V-Day
(Intriguingly enough, another "V-Day" -- Vatican Independence Day, commemorating the signing of the 1929 Lateran Pacts that made the Holy See a sovereign entity over the 168 acres of Rome now known as the Vatican City-State -- is also at hand. This year, that observance is marked on Sunday, 11 February. Gratefully, there is no organized campaign against it. If anything, this other "V-Day" gets nowhere near the acknowledgement it deserves.)
Anyways, as another year of back-and-forth on the Monologues (or lack thereof) rages, leave it to BustedHalo to approach the question with a welcome twist.
BH has published a take on the 'Logues from a young woman religious, "a member of a community of Catholic sisters who are known for their more traditional living of religious life," the site says. As a tip to Ensler, she's taken on the pseudonym of Sr Mary Eve.
Some snips from the two-pager:
I have to admit that Eve Ensler’s provocative play was not on the top of my reading list but with the controversy that continues to accompany performances of it on Catholic campuses I decided to finally read it for myself.What I discovered was how much I too was able to relate to it as a woman. Unfortunately, rather than valuing the Monologues as a presentation of women’s understanding of their bodies, some members of the Church have taken a morally defensive stance. I am afraid that this narrow understanding is also the way many members of my own community would approach the play. Any public discourse on the matter would be highly unapproved of. That anyone in our order would own a copy of it, relate to it or even welcome the experiences and insight of the women contained in The Vagina Monologues would be deemed improper for someone who has taken a vow of chastity. Therefore because of my community affiliation I need to remain anonymous....
If the vagina’s pop culture debut came in the late 90s, it seems to me that its male sexual counterpart had center stage all to itself for quite a long while. Having grown up with several brothers I practically needed a penis dictionary to translate the endless double entendres that poured out of them at such a rapid rate. At first I remember being grossed out. But then I gradually began to realize that that was their way of processing that part of their reality. They could talk about it and joke about it just like anything else. There’s something very healthy about that.
I, however, was not afforded the same luxury. My girlfriends and I generally didn’t talk about what our vaginas felt like, what it felt like to have our period, etc. Perhaps because our experience is a lot more internal than external, hidden even on a physical level, it remained an issue that we kept to ourselves and didn’t discuss. And when we did try to talk about it we learned that it was just not appropriate for women to discuss the functions of their reproductive system.

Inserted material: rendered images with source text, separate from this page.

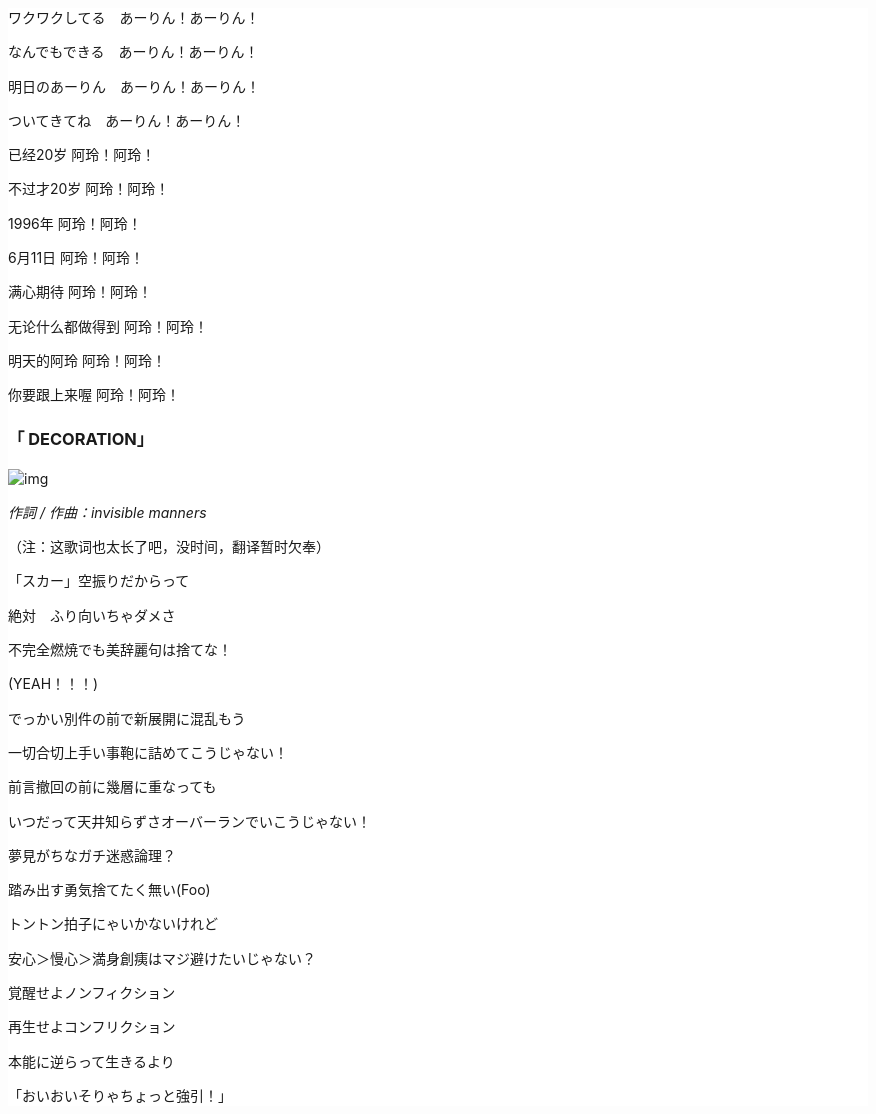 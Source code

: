 ワクワクしてる　あーりん！あーりん！

なんでもできる　あーりん！あーりん！

明日のあーりん　あーりん！あーりん！

ついてきてね　あーりん！あーりん！

已经20岁 阿玲！阿玲！

不过才20岁 阿玲！阿玲！

1996年 阿玲！阿玲！

6月11日 阿玲！阿玲！

满心期待 阿玲！阿玲！

无论什么都做得到 阿玲！阿玲！

明天的阿玲 阿玲！阿玲！

你要跟上来喔 阿玲！阿玲！




### 「 DECORATION」
![img](http://ww2.sinaimg.cn/large/e17094f2gw1f8rdb6d8xuj20dw0dvgr0.jpg)

*作詞 / 作曲：invisible manners*

（注：这歌词也太长了吧，没时间，翻译暂时欠奉）

「スカー」空振りだからって

絶対　ふり向いちゃダメさ

不完全燃焼でも美辞麗句は捨てな！

(YEAH！！！)

でっかい別件の前で新展開に混乱もう

一切合切上手い事鞄に詰めてこうじゃない！

前言撤回の前に幾層に重なっても

いつだって天井知らずさオーバーランでいこうじゃない！

夢見がちなガチ迷惑論理？

踏み出す勇気捨てたく無い(Foo)

トントン拍子にゃいかないけれど

安心＞慢心＞満身創痍はマジ避けたいじゃない？

覚醒せよノンフィクション

再生せよコンフリクション

本能に逆らって生きるより

「おいおいそりゃちょっと強引！」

This tendency is extremely detrimental to girls and women because it leads to keeping anything connected with our vaginas a secret—sexual abuse being the best kept secret among them.
The Vagina Monologues instead celebrates the beauty of the vagina, in direct contrast to the message that women have often had to internalize— that it is dirty and not to be touched. For the first time, women have a public forum in which to process their experience in a mature way. So, I am left with the question: Why has The Vagina Monologues—which isn’t intended to be sexually arousing or gratuitously vulgar—been protested by a vocal minority of Catholics when it has been offered on Catholic campuses? I wonder if the fully-cassocked seminarians who often participate in these protests understand the pain that many women carry because their sexuality is often denigrated, abused, and defiled? Do they have any sense of the experiences of women that brought the Monologues into existence?
Sadly, the Church will be unable to engage in a similar dialogue with those who perform, find meaning in, and relate to The Vagina Monologues until it comes to terms at the experiential level with the sacredness of each and every part of the male and female body. The polarization of the sexes that is so deeply imbedded in Catholic thought needs to be reassessed. Perhaps the most damaging has been the characterization of women as either “virgin” or “whore”, epitomized in the Church’s on-going comparison of Eve and Mary. Throughout the centuries, women have been continually reminded that they are intrinsically a cause of sin and ruin for men just as Eve was the cause of Adam’s ruin, and therefore, the human race. The Virgin Mary, on the other hand is presented as the New Eve, whose cooperation with the Blessed Trinity in our redemption completely reversed the effects of Eve’s choice.
To compound that problem even further, many theologians have taught that Mary’s virginity not only applies to Jesus’ conception, but also to His birth. In other words, some still cling to a belief that Mary did not deliver Jesus vaginally as every other mother delivers a baby and that her hymen remained intact. Though not a dogmatic or official teaching—as is the virginal conception of Jesus—this childish notion has embedded itself into Catholic imagination and theology and continues to have an impact today. An early written source for this belief is a second century text which the Church never accepted as authentic called The Protoevangelium of James. In this text the tale is told that as Joseph is returning with a midwife to Mary, they together witness a miraculous birth. The midwife has to ensure for posterity’s sake that Mary has indeed not delivered the baby vaginally, so, much like Thomas did to Jesus’ wounds, she examines Mary to make sure that her hymen was intact.